§ YOUR GOAL:
Copy the lines below word for word, skipping any image.

Document images with source code
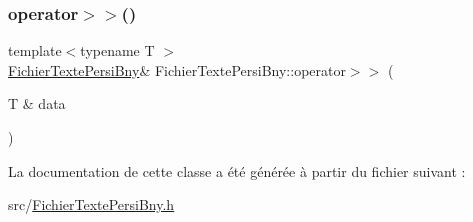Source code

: \mbox{\label{classFichierTextePersiBny_a06cacad4ff051e5f4c0cec2590ea8132}} 
\subsubsection{\texorpdfstring{operator$>$$>$()}{operator>>()}}
{\footnotesize\ttfamily template$<$typename T $>$ \\
\hyperlink{classFichierTextePersiBny}{Fichier\+Texte\+Persi\+Bny}\& Fichier\+Texte\+Persi\+Bny\+::operator$>$$>$ (\begin{DoxyParamCaption}\item[{T \&}]{data }\end{DoxyParamCaption})\hspace{0.3cm}{\ttfamily [inline]}}



La documentation de cette classe a été générée à partir du fichier suivant \+:\begin{DoxyCompactItemize}
\item 
src/\hyperlink{FichierTextePersiBny_8h}{Fichier\+Texte\+Persi\+Bny.\+h}\end{DoxyCompactItemize}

§ YOUR SOLUTION:
Source code

: \mbox{\label{classFichierTextePersiBny_a06cacad4ff051e5f4c0cec2590ea8132}} 
\subsubsection{\texorpdfstring{operator$>$$>$()}{operator>>()}}
{\footnotesize\ttfamily template$<$typename T $>$ \\
\hyperlink{classFichierTextePersiBny}{Fichier\+Texte\+Persi\+Bny}\& Fichier\+Texte\+Persi\+Bny\+::operator$>$$>$ (\begin{DoxyParamCaption}\item[{T \&}]{data }\end{DoxyParamCaption})\hspace{0.3cm}{\ttfamily [inline]}}



La documentation de cette classe a été générée à partir du fichier suivant \+:\begin{DoxyCompactItemize}
\item 
src/\hyperlink{FichierTextePersiBny_8h}{Fichier\+Texte\+Persi\+Bny.\+h}\end{DoxyCompactItemize}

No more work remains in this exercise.